We have three children and we are certain we don't want any more.
He's been dragging his heels on this for over a year now so I ask him why he's so hesitant and tell him not to be worrying that something would go wrong, which was his excuse up until now.
He got a bit emotional (which is isn't like him at all) and said "well maybe I'm not ready to say that that's it for us."
I thought he was joking for a split second. He was deadly serious.
I lost all my words. I couldn't speak.
It's just not an option for me. I'm definitely done.
I have my hands full with three and no family support, and the biggest factor is I'm 42 this year. Nope! No way in hell.
And even if I was five years younger I still wouldn't want another one.
Things are only starting to get a bit easier and our baby is 14 months now.
I can't do it all over again.
I'm hoping it's just a wobble or midlife crisis. He's only 38 though, 40 is another 13 months away so it will be a long wobble if that's the case, and as much as I feel for him I just don't think it would be a good move for us.
I have just about clung to my sanity after the last baby, a beautiful little daughter after two beautiful boys.
That's just perfection there and every day I'm thankful for what I've got, I'm more than happy with my lot.
Usually it's women who want more kids and hubby says no isn't it.

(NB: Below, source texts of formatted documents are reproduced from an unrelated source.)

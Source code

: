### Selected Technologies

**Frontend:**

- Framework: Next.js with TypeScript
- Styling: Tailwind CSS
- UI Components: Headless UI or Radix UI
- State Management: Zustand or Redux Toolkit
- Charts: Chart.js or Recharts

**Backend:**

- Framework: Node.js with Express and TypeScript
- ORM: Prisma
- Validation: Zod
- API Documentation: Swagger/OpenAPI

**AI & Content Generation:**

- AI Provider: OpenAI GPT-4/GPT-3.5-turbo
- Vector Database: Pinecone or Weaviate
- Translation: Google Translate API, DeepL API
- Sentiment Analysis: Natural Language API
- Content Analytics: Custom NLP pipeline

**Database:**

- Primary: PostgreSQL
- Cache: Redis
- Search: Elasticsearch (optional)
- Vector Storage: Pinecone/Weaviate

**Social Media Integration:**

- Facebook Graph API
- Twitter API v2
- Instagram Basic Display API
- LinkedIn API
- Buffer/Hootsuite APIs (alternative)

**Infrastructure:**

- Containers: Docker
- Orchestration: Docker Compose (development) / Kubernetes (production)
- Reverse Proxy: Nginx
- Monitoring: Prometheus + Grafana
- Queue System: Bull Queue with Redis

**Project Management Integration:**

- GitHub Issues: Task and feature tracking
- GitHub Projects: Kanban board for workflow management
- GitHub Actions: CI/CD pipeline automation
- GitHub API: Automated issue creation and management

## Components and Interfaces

I told my family and no one believed me which he's delighted with, thought that was hilarious all together, but their disbelief goes to show how out of character it is for him to be like this. I thought the next day he'd back down and say he was joking or with a sober head that he'd say he'd like one but knows we can't, but he hasn't and yesterday he even told friends we were having lunch with that he'd love another one.
I'm really, really shocked by this, he's the level headed one between us both.
I don't know? The effects of little girls on their daddies eh?
Has anyone been in a similar situation?
Did you go ahead and have another baby for hubby even though you weren't that keen for various reason, health, finances etc, etc?
Or did you stand your ground and decide that it wouldn't be a great idea at all, and if so, how was your DH afterwards? Did it pass?
I'd love to hear if anyone's DH is like mine and is maybe wanting to have another before the window closes for good (I think he forgets I'm older than him). I know that's how I was at 39 and I gave myself one year to conceive and if it didn't happen that was it, I would have made peace with it. I wasn't going to push my luck and still be trying in my forties. I know a lot of people do these days but that was my decision and it worked out very well for us.
Now he's going through it and it makes me unhappy to think he's feeling like that because what do you do? I don't feel its right. If he could carry the child I'd go for it, haha, I just never, ever want to be pregnant again.